Room requirements Ideally there should be two 'areas' to the family programme space. One portion of the space should be suitable for crafting, the other suitable for sitting and reading. Ideally there should be easy access to a toilet (and potentially a bath in case of accidents!) and a single exit.

Materials Change table/mat Microwave Clock Wipes Tissues There should be a copy of the Family Room programme at the door. There should also be a copy of the full programme at the sign in table.
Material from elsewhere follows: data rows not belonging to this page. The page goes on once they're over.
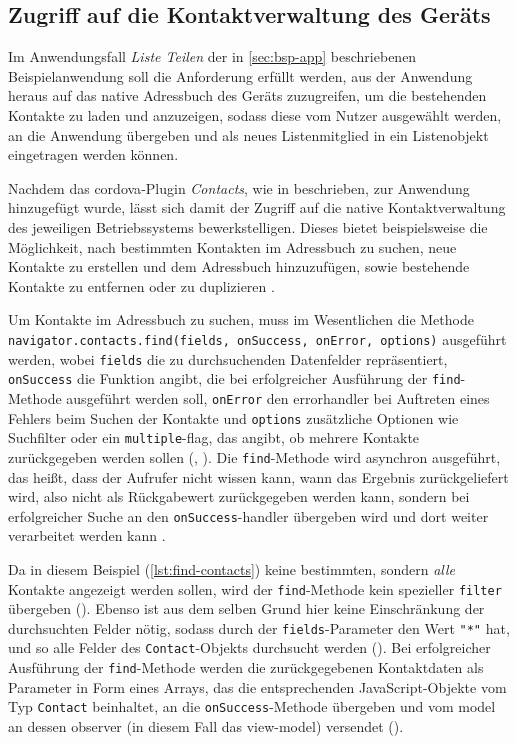 		
\subsection{Zugriff auf die Kontaktverwaltung des Geräts} \label{sec:contacts}

Im Anwendungsfall \emph{Liste Teilen} der in \autoref{sec:bsp-app} beschriebenen Beispielanwendung  soll die Anforderung erfüllt werden, aus der Anwendung heraus auf das native Adressbuch des Geräts zuzugreifen, um die bestehenden Kontakte zu laden und anzuzeigen, sodass diese vom Nutzer ausgewählt werden, an die Anwendung übergeben und als neues Listenmitglied in ein Listenobjekt eingetragen werden können.

Nachdem das \gls{cordova}-Plugin \emph{Contacts}, wie in  beschrieben, zur Anwendung hinzugefügt wurde, lässt sich damit der Zugriff auf die native Kontaktverwaltung des jeweiligen Betriebssystems bewerkstelligen.
Dieses bietet beispielsweise die Möglichkeit, nach bestimmten Kontakten im Adressbuch zu suchen, neue Kontakte zu erstellen und dem Adressbuch hinzuzufügen, sowie bestehende Kontakte zu entfernen oder zu duplizieren \cite{Cordova_Plugin_Registry_Contacts}.

Um Kontakte im Adressbuch zu suchen, muss im Wesentlichen die Methode \lstinline|navigator.contacts.find(fields, onSuccess, onError, options)| ausgeführt werden, wobei \lstinline|fields| die zu durchsuchenden Datenfelder repräsentiert, \lstinline|onSuccess| die Funktion angibt, die bei erfolgreicher Ausführung der \lstinline|find|-Methode ausgeführt werden soll, \lstinline|onError| den \gls{errorhandler} bei Auftreten eines Fehlers beim Suchen der Kontakte und \lstinline|options| zusätzliche Optionen wie Suchfilter oder ein \lstinline|multiple|-\gls{flag}, das angibt, ob mehrere Kontakte zurückgegeben werden sollen (, ).
Die \lstinline|find|-Methode wird \gls{asynchron} ausgeführt, das heißt, dass der Aufrufer nicht wissen kann, wann das Ergebnis zurückgeliefert wird, also nicht als Rückgabewert zurückgegeben werden kann, sondern bei erfolgreicher Suche an den \og \lstinline|onSuccess|-\gls{handler} übergeben wird und dort weiter verarbeitet werden kann \cite{Cordova_Plugin_Registry_Contacts}.

Da in diesem Beispiel (\autoref{lst:find-contacts}) keine bestimmten, sondern \emph{alle} Kontakte angezeigt werden sollen, wird der \lstinline|find|-Methode kein spezieller \lstinline|filter| übergeben (). 
Ebenso ist aus dem selben Grund hier keine Einschränkung der durchsuchten Felder nötig, sodass durch der \lstinline|fields|-Parameter den Wert \lstinline|"*"| hat, und so alle Felder des \lstinline|Contact|-Objekts durchsucht werden ().
Bei erfolgreicher Ausführung der \lstinline|find|-Methode werden die zurückgegebenen Kontaktdaten als Parameter in Form eines Arrays, das die entsprechenden JavaScript-Objekte vom Typ \lstinline|Contact| beinhaltet, an die \lstinline|onSuccess|-Methode übergeben und vom \gls{model} an dessen \gls{observer} (in diesem Fall das \gls{view-model}) versendet (). 

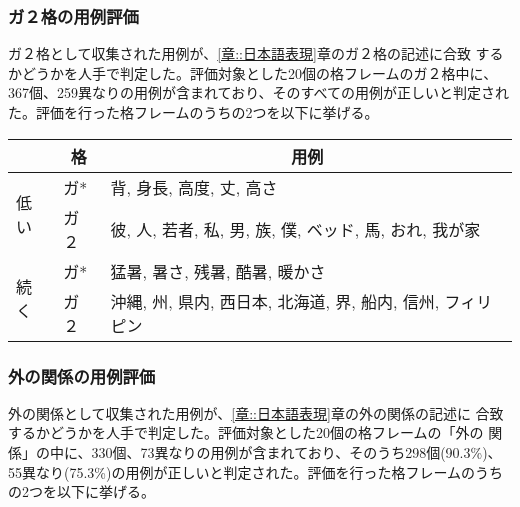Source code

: \documentclass[fleqn]{nlp}
\begin{document}
\subsubsection{ガ２格の用例評価}

ガ２格として収集された用例が、\ref{章::日本語表現}章のガ２格の記述に合致
するかどうかを人手で判定した。評価対象とした20個の格フレームのガ２格中に、
367個、259異なりの用例が含まれており、そのすべての用例が正しいと判定され
た。評価を行った格フレームのうちの2つを以下に挙げる。

\vspace*{2ex}

\begin{tabular}{l|l|l} \hline
                         & \multicolumn{1}{c|}{格} & \multicolumn{1}{c}{用例} \\ \hline
 \multirow{2}{2zw}{低い} & ガ*  & 背, 身長, 高度, 丈, 高さ \\
                         & ガ２ & 彼, 人, 若者, 私, 男, 族, 僕, ベッド, 馬, おれ, 我が家 \\ \hline
 \multirow{2}{2zw}{続く} & ガ*  & 猛暑, 暑さ, 残暑, 酷暑, 暖かさ \\
                         & ガ２ & 沖縄, 州, 県内, 西日本, 北海道, 界, 船内, 信州, フィリピン \\ \hline
\end{tabular}

\vspace*{3ex} 


\subsubsection{外の関係の用例評価}

外の関係として収集された用例が、\ref{章::日本語表現}章の外の関係の記述に
合致するかどうかを人手で判定した。評価対象とした20個の格フレームの「外の
関係」の中に、330個、73異なりの用例が含まれており、そのうち298個(90.3\%)、
55異なり(75.3\%)の用例が正しいと判定された。評価を行った格フレームのうち
の2つを以下に挙げる。

\vspace*{2ex}
\end{document}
Programme items People running programme items are not expected to look after the children in the room, merely provide an activity to distract them. In general, programme items should run for about half an hour only (some high interest items, like Plush Toy Wars, may run for an hour). Over an Easter convention, programming will begin on Friday morning. It will run from the opening of programming each day until the dinner break, with a break at lunchtime. On Friday, items are best scheduled for half an hour out of every hour (based on the number of attendees), and Sunday, programming does not really need to begin before lunchtime. Monday, no programming (or minimal... Maybe videos) is necessary, but the space and some chill out materials are essential, as all the kids are really tired and may need space! Ideally, all Guests will be invited to participate in a Family Programme item (Guests whose work is not kid-friendly might like to do a reading from/talk about one of their childhood favourites, or discuss their process). Regular favourite items are the Fan Art panels (where an artist comes in and draws with everyone... Several of these are possible over the course of a con), chocolate games (Kit-Kat Jenga, chocolate Checkers, chocolate Ker-Plunk!), and readings. Physical activities are great to include where possible. A Children's Masquerade could run on the Saturday afternoon, preceded by costume related activities (face-painting, mask making). A photographer might be invited.